Now if you're speaking in terms of recording DVD- A or, DVD audio discs, that's a bird of a different color. That usually requires a specific kind of computer program software and are not generally available on standalone DVD recorders.
If you want to use the audio inputs on a standalone DVD recorder, I think you might find that you'll also need to supply the DVD recorder with a video input source to function properly? That can certainly be accomplished with a simple camcorder video output to video input on the DVD recorder. That way the DVD recorder has all of the synchronization signals that the video provides and the recorder needs to see in order to record anything.

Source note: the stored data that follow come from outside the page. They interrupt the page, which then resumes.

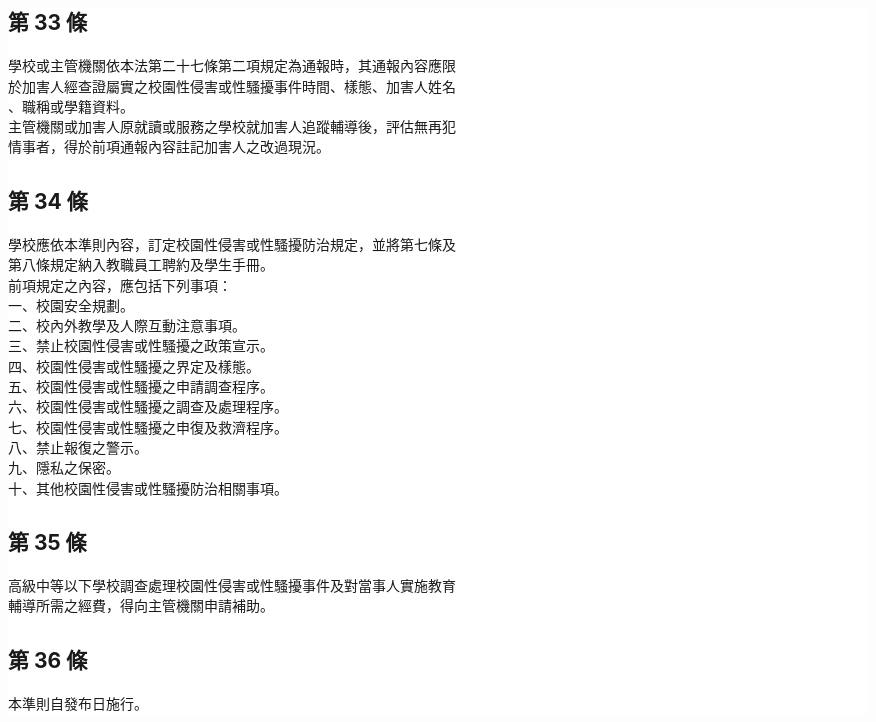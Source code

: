 第 33 條
--------
學校或主管機關依本法第二十七條第二項規定為通報時，其通報內容應限  
於加害人經查證屬實之校園性侵害或性騷擾事件時間、樣態、加害人姓名  
、職稱或學籍資料。  
主管機關或加害人原就讀或服務之學校就加害人追蹤輔導後，評估無再犯  
情事者，得於前項通報內容註記加害人之改過現況。

第 34 條
--------
學校應依本準則內容，訂定校園性侵害或性騷擾防治規定，並將第七條及  
第八條規定納入教職員工聘約及學生手冊。  
前項規定之內容，應包括下列事項：  
一、校園安全規劃。  
二、校內外教學及人際互動注意事項。  
三、禁止校園性侵害或性騷擾之政策宣示。  
四、校園性侵害或性騷擾之界定及樣態。  
五、校園性侵害或性騷擾之申請調查程序。  
六、校園性侵害或性騷擾之調查及處理程序。  
七、校園性侵害或性騷擾之申復及救濟程序。  
八、禁止報復之警示。  
九、隱私之保密。  
十、其他校園性侵害或性騷擾防治相關事項。

第 35 條
--------
高級中等以下學校調查處理校園性侵害或性騷擾事件及對當事人實施教育  
輔導所需之經費，得向主管機關申請補助。

第 36 條
--------
本準則自發布日施行。


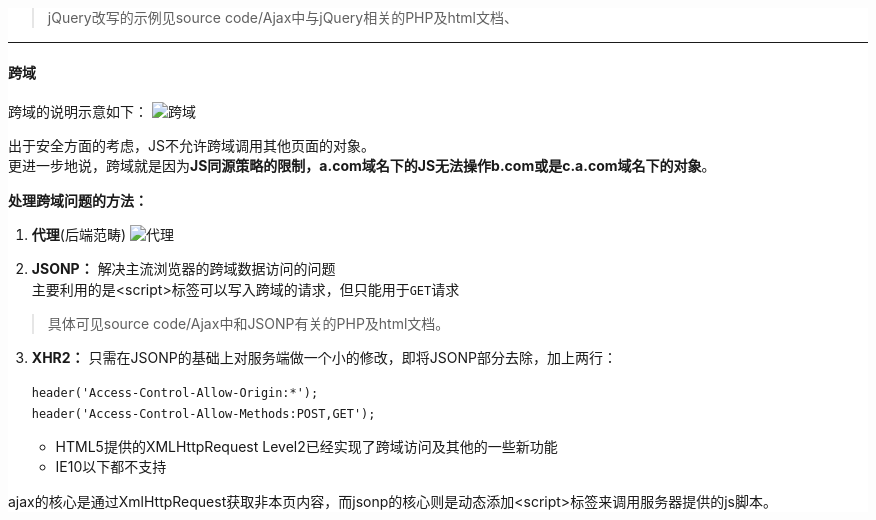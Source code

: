 >jQuery改写的示例见source code/Ajax中与jQuery相关的PHP及html文档、
***

#### 跨域
跨域的说明示意如下：
![跨域](http://og67h2vwk.bkt.clouddn.com/%E8%B7%A8%E5%9F%9F%E8%AF%B4%E6%98%8E.jpg?attname=&e=1484753035&token=yLFs8gfOSC1YShmmAJlDztT133UePymJZqtS0u5R:ZN-6FkR41clH8nFHs-kB5_Kb3h4)

出于安全方面的考虑，JS不允许跨域调用其他页面的对象。
<br>更进一步地说，跨域就是因为**JS同源策略的限制，a.com域名下的JS无法操作b.com或是c.a.com域名下的对象**。

**处理跨域问题的方法：**
1. **代理**(后端范畴)
![代理](http://og67h2vwk.bkt.clouddn.com/%E8%B7%A8%E5%9F%9F%E8%A7%A3%E5%86%B3%E4%B9%8B%E4%BB%A3%E7%90%86.jpg?attname=&e=1484753603&token=yLFs8gfOSC1YShmmAJlDztT133UePymJZqtS0u5R:S2-UZJAqyGzb6gHgt7AUGkfvWmg)

2. **JSONP：** 解决主流浏览器的跨域数据访问的问题
<br>主要利用的是\<script>标签可以写入跨域的请求，但只能用于`GET`请求
>具体可见source code/Ajax中和JSONP有关的PHP及html文档。

3. **XHR2：** 只需在JSONP的基础上对服务端做一个小的修改，即将JSONP部分去除，加上两行：
    ```
    header('Access-Control-Allow-Origin:*');
    header('Access-Control-Allow-Methods:POST,GET');
    ```

    * HTML5提供的XMLHttpRequest Level2已经实现了跨域访问及其他的一些新功能
    * IE10以下都不支持

ajax的核心是通过XmlHttpRequest获取非本页内容，而jsonp的核心则是动态添加\<script>标签来调用服务器提供的js脚本。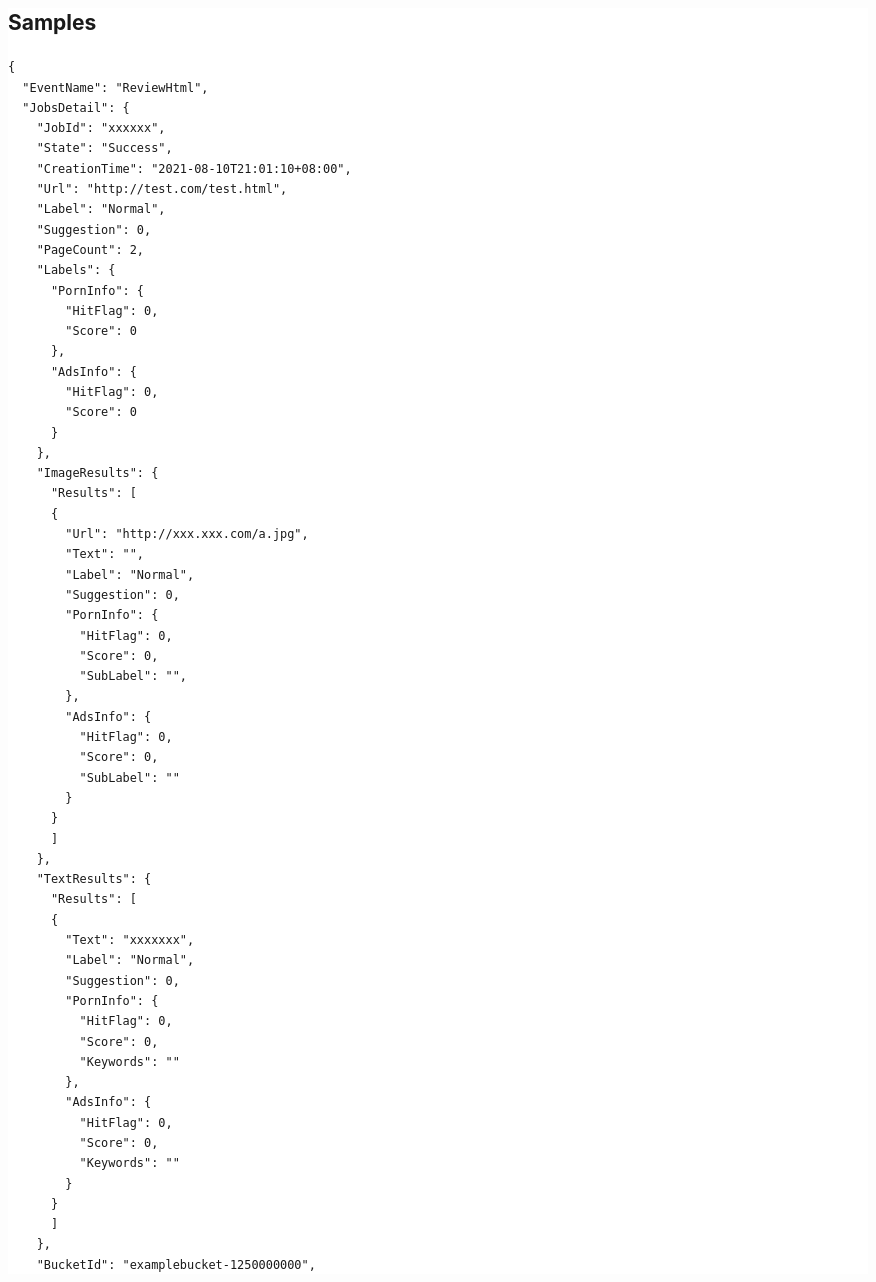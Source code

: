 ## Samples

```plaintext
{
  "EventName": "ReviewHtml",
  "JobsDetail": {
    "JobId": "xxxxxx",
    "State": "Success",
    "CreationTime": "2021-08-10T21:01:10+08:00",
    "Url": "http://test.com/test.html",
    "Label": "Normal",
    "Suggestion": 0,
    "PageCount": 2,
    "Labels": {
      "PornInfo": {
        "HitFlag": 0,
        "Score": 0
      },
      "AdsInfo": {
        "HitFlag": 0,
        "Score": 0
      }
    },
    "ImageResults": {
      "Results": [
      {
        "Url": "http://xxx.xxx.com/a.jpg",
        "Text": "",
        "Label": "Normal",
        "Suggestion": 0,
        "PornInfo": {
          "HitFlag": 0,
          "Score": 0,
          "SubLabel": "",
        },
        "AdsInfo": {
          "HitFlag": 0,
          "Score": 0,
          "SubLabel": ""
        }
      }
      ]
    },
    "TextResults": {
      "Results": [
      {
        "Text": "xxxxxxx",
        "Label": "Normal",
        "Suggestion": 0,
        "PornInfo": {
          "HitFlag": 0,
          "Score": 0,
          "Keywords": ""
        },
        "AdsInfo": {
          "HitFlag": 0,
          "Score": 0,
          "Keywords": ""
        }
      }
      ]
    },
    "BucketId": "examplebucket-1250000000",
```
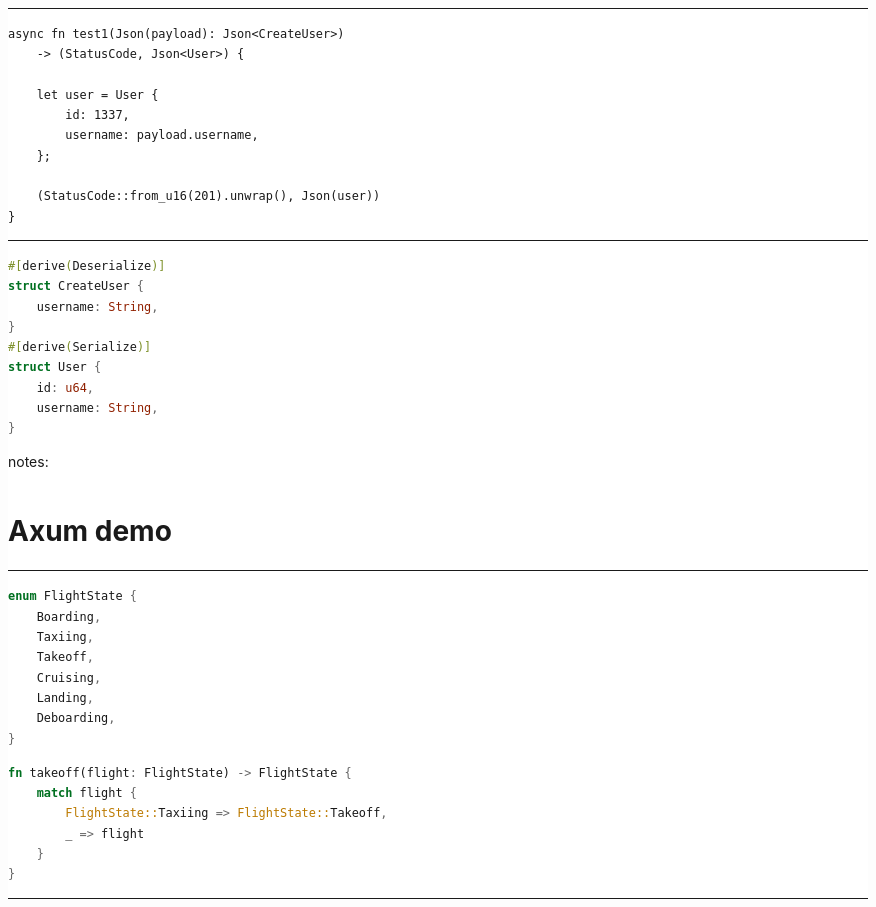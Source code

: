 
---

```rust[9]
async fn test1(Json(payload): Json<CreateUser>) 
    -> (StatusCode, Json<User>) {
    
    let user = User {
        id: 1337,
        username: payload.username,
    };

    (StatusCode::from_u16(201).unwrap(), Json(user))
}
```

---

```rust
#[derive(Deserialize)]
struct CreateUser {
    username: String,
}
#[derive(Serialize)]
struct User {
    id: u64,
    username: String,
}
```

notes:

# Axum demo

---

```rust
enum FlightState {
	Boarding,
	Taxiing,
	Takeoff,
	Cruising,
	Landing,
	Deboarding,
} 
```

```rust
fn takeoff(flight: FlightState) -> FlightState {
	match flight {
		FlightState::Taxiing => FlightState::Takeoff,
		_ => flight
	}
}
```

---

So what exactly are you trying to accomplish? Many DVD player/recorders have the ability to reproduce 24-bit audio but I don't believe many of them can record 24-bit audio? I believe they are only really capable of recording 16-bit audio at 48kHz sampling. Please specify?
I prefer an Edison roll recorder
Ms. Remy Ann David
Ok the DVD recorder his a consumer DVD recorder with a 160 GB hard drive, the idea his to record two tracks of classical music, some DVD recorder have 24 bits capability, I dont know if there's an automatic compressor when you record like the VHS machines.
That's possibly an interresting machine for recording (with SPDIF enter or fireWire)
OK, I have similar standalone DVD recorders that I use for numerous live video shoots as backup along with its associated audio track. My biggest complaint about these types of recorders is that they do not possess any kind of audio metering at all! Totally lame when they could have put in a $.50 5 segment LED volume meter! So unless you know what kind of levels you are inputting and what the sensitivity of the inputs on that particular unit is along with its headroom, you could end up with abysmal results.
Basically one thing you don't want to do with any device that uses RCA inputs like most of these consumer oriented machines do, is to feed it a studio + 4 DB, 1.25 volt level input. That will most definitely overload those consumer RCA inputs which in all likelihood want to see something similar to the Teac/TASCAM type -10 DB, .3 volt, input level which is closer to consumer product levels. Plus many of those units also contain AVC or automatic volume control. Now we're not talking good compression here but lousy overworked lame sounding automatic volume control. I don't think these units like you're looking at have that problem as I have not experienced that yet on my Sony DVD recorders. They also don't really record at 24 bits, sorry Charlie. They record at 16-bit 48kHz. They can however frequently playback 24-bit audio from commercially replicated DVDs.
They also will not record on CDs. Only DVDs will they record on. So I am unclear as to what you are trying to accomplish? Why not just invest in something like the Alesis MasterLink standalone CD recorder? It too has a built-in hard disk drive but they take it quite a bit further by offering equalization, compression and limiting and other mastering capabilities that would be much more advantageous for you if you actually want a stand alone optical disk CD recorder, for music purposes.
Of course if you are into the jam band scene, you can always put the DVD recorder into 6 hour mode! Try that with a CD?!?! Of course you can do that with the MasterLink onto its hard drive but you can't fit all of that onto a CD, no matter how PHAT you want your sound to be.
Phatter than I need to be
Ms. Remy Ann David
This thread reminds me of the time (long long ago now) when a VHS HiFi Machine was the poor man's digital. Some Toshiba units even DID have LED input meters and defeatable AGC, and there was even a model (the DX7 or DX9, I think? - the VHS Machine, not the Yamaha Keyboard) that did 14 and 16 bit digital audio as well.
But there were times in a pinch where we'd run our old Sony F1 digital system in/out of the Video track, and (at the same time) record audio into the analog inputs and we'd have a built in backup system going. (once in a while to experient, we'd try four tracks of something, but there was an offset/delay between the two methods, and this was long before DAW's that could fix that sort of thing easily enough.)
It's been a long time for the VHS HiFI, and so far I've never tried recording anything serious into a DVDr, but it might work. I'd guess there's some auto level going on, but how much you'd have to find out by doing some testing. (And most definitely gotta go with -10 level, unbalanced RCA jacks.)
In a pinch, you might be able to run a backup stereo track to save your butt on something, but otherwise, it's probably better to just stick with something safer and more reliable. Heck, the solid state recorders from Marantz, Fostex, and Tascam are getting cheap enough now to soon make it a non-issue.